* [Dataset items]:

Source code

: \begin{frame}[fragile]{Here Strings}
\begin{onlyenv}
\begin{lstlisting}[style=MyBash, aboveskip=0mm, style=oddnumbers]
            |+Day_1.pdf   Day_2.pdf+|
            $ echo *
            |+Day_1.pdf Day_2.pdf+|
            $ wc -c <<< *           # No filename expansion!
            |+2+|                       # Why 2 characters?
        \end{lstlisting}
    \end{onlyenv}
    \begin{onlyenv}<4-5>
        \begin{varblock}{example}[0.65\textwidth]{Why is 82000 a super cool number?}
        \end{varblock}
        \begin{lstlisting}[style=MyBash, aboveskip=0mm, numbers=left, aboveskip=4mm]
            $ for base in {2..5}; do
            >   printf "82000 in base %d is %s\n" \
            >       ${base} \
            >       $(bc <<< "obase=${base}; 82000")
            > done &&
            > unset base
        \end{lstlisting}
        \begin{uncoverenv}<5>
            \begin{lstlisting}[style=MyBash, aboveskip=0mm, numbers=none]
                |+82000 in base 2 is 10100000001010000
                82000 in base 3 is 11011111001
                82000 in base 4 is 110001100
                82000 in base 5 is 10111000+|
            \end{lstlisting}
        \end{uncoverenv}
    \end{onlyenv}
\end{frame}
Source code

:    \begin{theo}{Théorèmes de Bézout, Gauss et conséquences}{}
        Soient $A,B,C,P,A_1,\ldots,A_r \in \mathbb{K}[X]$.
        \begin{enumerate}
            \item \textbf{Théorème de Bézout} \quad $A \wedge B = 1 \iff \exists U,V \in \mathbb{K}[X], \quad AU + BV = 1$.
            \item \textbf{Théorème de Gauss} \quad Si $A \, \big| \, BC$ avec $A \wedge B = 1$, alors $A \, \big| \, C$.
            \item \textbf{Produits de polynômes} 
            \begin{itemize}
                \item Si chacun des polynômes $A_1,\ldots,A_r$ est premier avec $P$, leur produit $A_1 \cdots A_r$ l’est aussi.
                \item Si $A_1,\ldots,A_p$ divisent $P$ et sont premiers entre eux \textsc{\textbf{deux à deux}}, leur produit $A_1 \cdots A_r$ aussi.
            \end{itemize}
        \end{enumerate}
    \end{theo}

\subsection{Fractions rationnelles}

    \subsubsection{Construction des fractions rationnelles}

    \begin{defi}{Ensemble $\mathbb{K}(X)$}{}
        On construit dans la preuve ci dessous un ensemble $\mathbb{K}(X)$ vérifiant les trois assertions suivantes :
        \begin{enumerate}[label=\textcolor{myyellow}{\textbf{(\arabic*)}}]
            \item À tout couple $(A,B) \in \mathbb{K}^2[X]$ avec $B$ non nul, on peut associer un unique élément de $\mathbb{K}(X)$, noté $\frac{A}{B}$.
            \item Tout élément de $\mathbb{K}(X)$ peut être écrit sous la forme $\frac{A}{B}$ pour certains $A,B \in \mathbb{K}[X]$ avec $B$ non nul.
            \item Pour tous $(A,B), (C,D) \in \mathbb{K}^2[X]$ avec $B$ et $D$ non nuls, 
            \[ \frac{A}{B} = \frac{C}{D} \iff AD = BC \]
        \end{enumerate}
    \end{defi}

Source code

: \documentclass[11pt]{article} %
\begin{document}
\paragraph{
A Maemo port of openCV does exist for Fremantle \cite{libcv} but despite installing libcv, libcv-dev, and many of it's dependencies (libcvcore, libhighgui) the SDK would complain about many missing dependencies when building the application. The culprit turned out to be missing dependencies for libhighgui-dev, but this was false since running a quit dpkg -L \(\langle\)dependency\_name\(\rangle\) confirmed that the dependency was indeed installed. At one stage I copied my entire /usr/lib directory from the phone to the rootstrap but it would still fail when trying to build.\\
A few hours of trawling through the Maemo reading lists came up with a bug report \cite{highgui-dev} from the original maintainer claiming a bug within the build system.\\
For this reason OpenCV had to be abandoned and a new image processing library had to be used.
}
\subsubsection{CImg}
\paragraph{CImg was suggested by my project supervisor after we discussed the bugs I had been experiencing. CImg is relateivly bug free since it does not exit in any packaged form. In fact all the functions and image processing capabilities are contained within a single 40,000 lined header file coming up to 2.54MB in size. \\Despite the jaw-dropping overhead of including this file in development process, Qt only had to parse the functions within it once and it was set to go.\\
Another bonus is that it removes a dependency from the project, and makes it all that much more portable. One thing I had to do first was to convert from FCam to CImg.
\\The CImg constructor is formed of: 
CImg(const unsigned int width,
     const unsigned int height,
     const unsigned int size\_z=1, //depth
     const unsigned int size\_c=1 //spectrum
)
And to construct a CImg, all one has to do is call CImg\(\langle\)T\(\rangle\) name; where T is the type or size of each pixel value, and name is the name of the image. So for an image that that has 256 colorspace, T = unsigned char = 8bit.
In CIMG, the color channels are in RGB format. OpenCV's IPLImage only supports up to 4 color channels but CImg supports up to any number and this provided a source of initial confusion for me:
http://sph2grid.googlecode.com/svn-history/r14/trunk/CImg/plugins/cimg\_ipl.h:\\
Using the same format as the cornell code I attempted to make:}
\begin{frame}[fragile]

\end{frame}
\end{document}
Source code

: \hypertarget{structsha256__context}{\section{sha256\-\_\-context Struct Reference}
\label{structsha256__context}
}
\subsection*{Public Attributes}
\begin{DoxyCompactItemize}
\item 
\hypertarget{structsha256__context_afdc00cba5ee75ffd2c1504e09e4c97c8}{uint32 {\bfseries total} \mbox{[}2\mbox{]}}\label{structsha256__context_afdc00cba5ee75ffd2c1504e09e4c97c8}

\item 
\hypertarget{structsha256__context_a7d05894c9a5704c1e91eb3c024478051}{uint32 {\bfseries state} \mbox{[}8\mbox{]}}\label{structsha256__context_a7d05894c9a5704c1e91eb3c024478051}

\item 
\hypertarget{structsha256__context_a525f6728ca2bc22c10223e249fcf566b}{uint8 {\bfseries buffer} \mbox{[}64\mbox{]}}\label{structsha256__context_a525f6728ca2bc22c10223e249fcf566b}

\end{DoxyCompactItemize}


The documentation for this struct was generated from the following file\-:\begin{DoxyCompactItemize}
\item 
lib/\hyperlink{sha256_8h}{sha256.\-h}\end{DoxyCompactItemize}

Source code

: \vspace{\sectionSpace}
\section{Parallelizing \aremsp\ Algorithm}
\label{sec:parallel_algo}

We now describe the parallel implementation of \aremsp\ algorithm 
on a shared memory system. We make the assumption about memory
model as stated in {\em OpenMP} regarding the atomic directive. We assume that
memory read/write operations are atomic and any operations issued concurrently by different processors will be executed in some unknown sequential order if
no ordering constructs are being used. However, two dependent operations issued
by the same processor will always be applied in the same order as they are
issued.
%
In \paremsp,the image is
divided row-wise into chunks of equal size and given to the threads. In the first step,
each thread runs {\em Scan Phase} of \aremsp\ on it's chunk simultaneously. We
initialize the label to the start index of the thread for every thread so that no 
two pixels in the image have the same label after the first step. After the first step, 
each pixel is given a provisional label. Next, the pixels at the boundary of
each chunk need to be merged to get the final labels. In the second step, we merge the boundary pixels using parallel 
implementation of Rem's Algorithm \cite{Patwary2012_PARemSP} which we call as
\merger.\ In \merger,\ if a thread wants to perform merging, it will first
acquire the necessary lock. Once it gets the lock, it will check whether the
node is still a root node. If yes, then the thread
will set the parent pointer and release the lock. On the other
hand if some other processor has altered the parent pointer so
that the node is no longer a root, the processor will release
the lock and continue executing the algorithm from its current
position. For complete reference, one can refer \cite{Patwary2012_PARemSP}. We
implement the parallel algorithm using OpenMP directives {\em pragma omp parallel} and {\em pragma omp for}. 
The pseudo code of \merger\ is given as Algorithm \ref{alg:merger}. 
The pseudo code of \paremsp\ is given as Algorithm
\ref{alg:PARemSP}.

* [What the task requires]: Your answer should hold exactly the lines from the one containing "implement the parallel" through the end of the entries above, and nothing else.

* [Exercise result]:
implement the parallel algorithm using OpenMP directives {\em pragma omp parallel} and {\em pragma omp for}. 
The pseudo code of \merger\ is given as Algorithm \ref{alg:merger}. 
The pseudo code of \paremsp\ is given as Algorithm
\ref{alg:PARemSP}.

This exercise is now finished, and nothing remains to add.